Content starts

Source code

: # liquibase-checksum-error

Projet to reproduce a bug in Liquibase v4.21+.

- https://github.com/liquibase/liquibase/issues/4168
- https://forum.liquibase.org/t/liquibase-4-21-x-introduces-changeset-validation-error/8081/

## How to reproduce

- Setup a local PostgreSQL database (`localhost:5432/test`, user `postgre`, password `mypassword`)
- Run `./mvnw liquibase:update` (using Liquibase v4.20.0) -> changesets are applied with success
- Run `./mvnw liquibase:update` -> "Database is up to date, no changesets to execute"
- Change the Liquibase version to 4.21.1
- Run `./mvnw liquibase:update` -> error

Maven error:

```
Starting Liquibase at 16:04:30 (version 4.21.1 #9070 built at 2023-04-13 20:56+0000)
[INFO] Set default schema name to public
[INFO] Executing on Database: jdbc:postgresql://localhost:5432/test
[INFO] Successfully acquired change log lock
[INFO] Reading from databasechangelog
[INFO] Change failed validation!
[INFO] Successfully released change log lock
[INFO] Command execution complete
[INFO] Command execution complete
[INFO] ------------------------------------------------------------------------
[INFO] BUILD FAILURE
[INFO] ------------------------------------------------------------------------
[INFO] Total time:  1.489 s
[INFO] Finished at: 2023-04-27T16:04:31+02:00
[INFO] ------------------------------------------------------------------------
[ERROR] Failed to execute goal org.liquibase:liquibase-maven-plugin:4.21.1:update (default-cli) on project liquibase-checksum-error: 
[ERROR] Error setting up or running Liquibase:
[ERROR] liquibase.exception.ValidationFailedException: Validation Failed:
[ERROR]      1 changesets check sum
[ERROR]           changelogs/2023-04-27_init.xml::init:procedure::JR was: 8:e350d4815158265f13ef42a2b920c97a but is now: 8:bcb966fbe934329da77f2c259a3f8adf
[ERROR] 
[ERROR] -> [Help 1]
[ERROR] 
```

Content ends

### EXERCISE OBJECTIVE
Exactly and without omission, set down every entry.

### ANSWER BELOW
Source code

: # liquibase-checksum-error

Projet to reproduce a bug in Liquibase v4.21+.

- https://github.com/liquibase/liquibase/issues/4168
- https://forum.liquibase.org/t/liquibase-4-21-x-introduces-changeset-validation-error/8081/

## How to reproduce

- Setup a local PostgreSQL database (`localhost:5432/test`, user `postgre`, password `mypassword`)
- Run `./mvnw liquibase:update` (using Liquibase v4.20.0) -> changesets are applied with success
- Run `./mvnw liquibase:update` -> "Database is up to date, no changesets to execute"
- Change the Liquibase version to 4.21.1
- Run `./mvnw liquibase:update` -> error

Maven error:

```
Starting Liquibase at 16:04:30 (version 4.21.1 #9070 built at 2023-04-13 20:56+0000)
[INFO] Set default schema name to public
[INFO] Executing on Database: jdbc:postgresql://localhost:5432/test
[INFO] Successfully acquired change log lock
[INFO] Reading from databasechangelog
[INFO] Change failed validation!
[INFO] Successfully released change log lock
[INFO] Command execution complete
[INFO] Command execution complete
[INFO] ------------------------------------------------------------------------
[INFO] BUILD FAILURE
[INFO] ------------------------------------------------------------------------
[INFO] Total time:  1.489 s
[INFO] Finished at: 2023-04-27T16:04:31+02:00
[INFO] ------------------------------------------------------------------------
[ERROR] Failed to execute goal org.liquibase:liquibase-maven-plugin:4.21.1:update (default-cli) on project liquibase-checksum-error: 
[ERROR] Error setting up or running Liquibase:
[ERROR] liquibase.exception.ValidationFailedException: Validation Failed:
[ERROR]      1 changesets check sum
[ERROR]           changelogs/2023-04-27_init.xml::init:procedure::JR was: 8:e350d4815158265f13ef42a2b920c97a but is now: 8:bcb966fbe934329da77f2c259a3f8adf
[ERROR] 
[ERROR] -> [Help 1]
[ERROR] 
```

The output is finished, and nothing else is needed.